■ **Exercise brief**
The lines needed are those below that contain the word "npmjs"; copy each one.

■ **Source data**
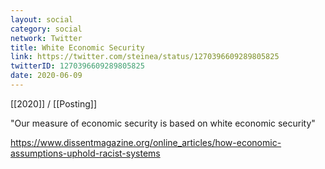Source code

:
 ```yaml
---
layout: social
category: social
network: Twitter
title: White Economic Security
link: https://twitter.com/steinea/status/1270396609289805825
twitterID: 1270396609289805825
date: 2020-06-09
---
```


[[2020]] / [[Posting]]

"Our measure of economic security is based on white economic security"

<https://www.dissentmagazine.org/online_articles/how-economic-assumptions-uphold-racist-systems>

--

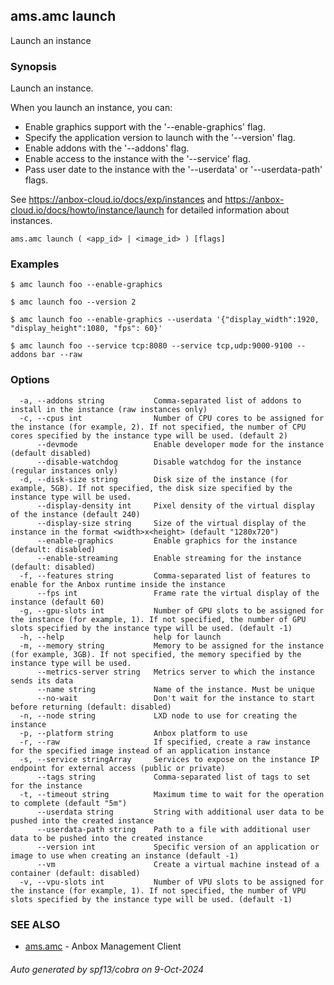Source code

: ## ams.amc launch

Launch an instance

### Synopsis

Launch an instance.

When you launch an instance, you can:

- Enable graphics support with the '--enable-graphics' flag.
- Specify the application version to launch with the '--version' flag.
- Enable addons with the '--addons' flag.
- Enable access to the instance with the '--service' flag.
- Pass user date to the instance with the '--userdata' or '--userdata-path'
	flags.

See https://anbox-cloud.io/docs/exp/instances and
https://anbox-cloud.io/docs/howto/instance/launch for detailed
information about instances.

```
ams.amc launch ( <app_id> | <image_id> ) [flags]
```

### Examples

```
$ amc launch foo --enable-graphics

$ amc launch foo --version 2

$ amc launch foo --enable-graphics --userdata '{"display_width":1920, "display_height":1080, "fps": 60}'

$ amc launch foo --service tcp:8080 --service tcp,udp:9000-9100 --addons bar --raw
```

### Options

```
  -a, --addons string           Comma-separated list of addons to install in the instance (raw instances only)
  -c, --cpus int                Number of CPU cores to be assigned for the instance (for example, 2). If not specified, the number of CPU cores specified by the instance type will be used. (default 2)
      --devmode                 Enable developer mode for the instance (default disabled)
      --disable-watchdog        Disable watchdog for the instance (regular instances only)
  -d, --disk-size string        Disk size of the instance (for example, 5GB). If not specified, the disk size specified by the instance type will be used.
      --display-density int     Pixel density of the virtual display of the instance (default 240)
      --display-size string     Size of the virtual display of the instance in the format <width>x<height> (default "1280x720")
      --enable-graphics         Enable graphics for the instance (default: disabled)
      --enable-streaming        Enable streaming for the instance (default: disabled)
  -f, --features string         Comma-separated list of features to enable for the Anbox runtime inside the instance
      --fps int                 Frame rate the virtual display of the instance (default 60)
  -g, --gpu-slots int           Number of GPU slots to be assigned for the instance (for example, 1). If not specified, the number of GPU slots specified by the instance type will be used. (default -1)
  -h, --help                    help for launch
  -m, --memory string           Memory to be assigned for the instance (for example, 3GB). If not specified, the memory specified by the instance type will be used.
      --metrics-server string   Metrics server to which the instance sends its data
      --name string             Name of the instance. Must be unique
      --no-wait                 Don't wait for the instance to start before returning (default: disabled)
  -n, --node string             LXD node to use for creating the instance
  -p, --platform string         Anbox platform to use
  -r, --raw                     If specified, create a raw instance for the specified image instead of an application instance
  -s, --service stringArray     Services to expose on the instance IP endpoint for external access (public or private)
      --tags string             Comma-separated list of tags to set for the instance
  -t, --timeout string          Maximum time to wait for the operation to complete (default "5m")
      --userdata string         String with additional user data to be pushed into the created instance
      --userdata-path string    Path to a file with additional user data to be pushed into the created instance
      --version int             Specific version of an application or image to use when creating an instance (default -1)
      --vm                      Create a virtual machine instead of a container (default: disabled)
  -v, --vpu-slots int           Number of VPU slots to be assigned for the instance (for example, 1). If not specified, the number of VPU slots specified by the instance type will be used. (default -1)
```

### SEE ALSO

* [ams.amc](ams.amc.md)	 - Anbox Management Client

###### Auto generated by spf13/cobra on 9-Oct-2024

...

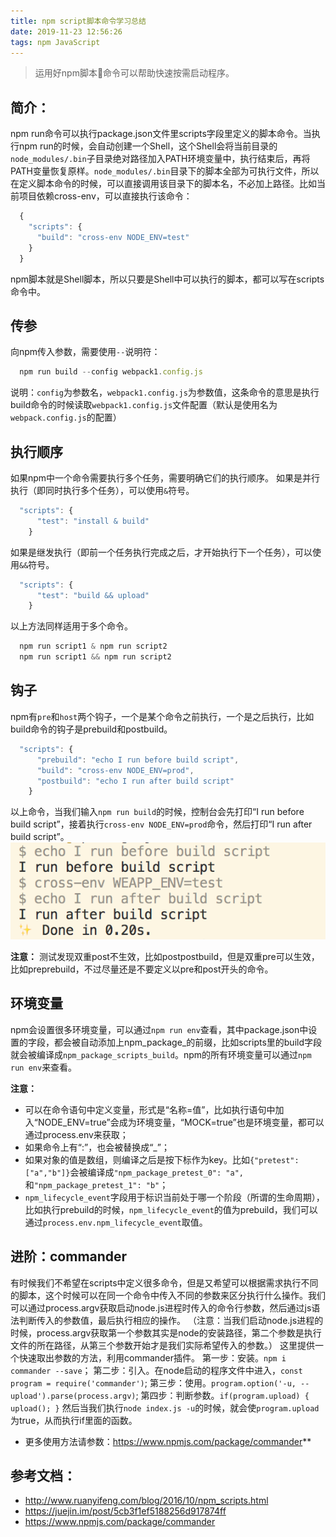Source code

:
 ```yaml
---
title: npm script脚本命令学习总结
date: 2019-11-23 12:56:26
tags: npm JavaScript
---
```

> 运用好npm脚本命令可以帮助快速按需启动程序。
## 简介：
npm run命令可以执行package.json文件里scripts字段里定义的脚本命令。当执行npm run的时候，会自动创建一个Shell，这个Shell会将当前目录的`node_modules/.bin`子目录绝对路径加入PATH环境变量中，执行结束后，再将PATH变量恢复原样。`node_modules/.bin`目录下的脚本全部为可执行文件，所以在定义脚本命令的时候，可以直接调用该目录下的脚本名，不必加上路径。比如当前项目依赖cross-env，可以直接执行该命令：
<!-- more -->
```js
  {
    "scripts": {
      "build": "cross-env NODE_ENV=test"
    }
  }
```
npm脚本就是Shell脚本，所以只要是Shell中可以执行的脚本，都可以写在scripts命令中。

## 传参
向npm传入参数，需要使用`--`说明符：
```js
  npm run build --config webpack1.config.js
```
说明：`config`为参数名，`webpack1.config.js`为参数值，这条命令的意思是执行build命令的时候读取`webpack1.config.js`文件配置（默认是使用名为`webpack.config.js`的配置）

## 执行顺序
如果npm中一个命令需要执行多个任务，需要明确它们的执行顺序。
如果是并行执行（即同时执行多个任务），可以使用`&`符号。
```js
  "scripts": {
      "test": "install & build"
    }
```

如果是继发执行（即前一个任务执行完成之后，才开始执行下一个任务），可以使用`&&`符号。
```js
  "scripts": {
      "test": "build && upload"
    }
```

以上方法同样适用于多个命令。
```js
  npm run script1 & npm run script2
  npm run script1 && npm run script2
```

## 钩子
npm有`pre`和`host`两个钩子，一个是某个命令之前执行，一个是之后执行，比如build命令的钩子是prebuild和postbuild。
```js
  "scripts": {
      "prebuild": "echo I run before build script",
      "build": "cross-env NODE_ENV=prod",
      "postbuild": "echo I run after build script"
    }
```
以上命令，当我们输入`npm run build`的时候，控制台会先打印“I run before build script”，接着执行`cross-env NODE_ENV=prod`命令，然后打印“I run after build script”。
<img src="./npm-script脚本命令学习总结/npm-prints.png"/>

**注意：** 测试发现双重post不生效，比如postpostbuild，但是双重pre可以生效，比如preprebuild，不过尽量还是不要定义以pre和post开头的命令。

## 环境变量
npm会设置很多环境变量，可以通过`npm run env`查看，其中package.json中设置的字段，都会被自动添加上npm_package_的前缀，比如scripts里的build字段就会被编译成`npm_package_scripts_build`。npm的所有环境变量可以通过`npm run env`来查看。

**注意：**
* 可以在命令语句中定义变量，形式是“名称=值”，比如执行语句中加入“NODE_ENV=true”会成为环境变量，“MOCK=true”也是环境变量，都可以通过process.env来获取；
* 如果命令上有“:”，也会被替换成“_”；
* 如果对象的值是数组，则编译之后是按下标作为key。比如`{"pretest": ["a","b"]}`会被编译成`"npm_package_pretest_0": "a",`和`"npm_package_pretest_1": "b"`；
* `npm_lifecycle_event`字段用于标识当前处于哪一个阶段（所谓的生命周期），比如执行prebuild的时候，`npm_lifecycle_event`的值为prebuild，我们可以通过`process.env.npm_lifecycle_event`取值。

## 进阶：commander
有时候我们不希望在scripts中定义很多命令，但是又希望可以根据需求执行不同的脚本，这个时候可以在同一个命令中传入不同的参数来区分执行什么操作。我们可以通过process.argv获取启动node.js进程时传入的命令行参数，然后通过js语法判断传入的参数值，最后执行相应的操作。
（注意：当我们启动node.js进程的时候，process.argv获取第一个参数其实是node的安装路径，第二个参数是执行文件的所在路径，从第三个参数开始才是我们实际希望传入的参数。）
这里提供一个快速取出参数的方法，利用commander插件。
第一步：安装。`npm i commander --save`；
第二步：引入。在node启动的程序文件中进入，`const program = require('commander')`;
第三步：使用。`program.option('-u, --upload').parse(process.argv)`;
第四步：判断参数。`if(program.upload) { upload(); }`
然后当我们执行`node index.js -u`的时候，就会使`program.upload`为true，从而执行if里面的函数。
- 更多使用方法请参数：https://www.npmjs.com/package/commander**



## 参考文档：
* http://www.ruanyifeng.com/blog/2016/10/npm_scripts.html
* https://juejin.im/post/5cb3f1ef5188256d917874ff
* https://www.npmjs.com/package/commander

■ **Answer to this task**
- 更多使用方法请参数：https://www.npmjs.com/package/commander**
* https://www.npmjs.com/package/commander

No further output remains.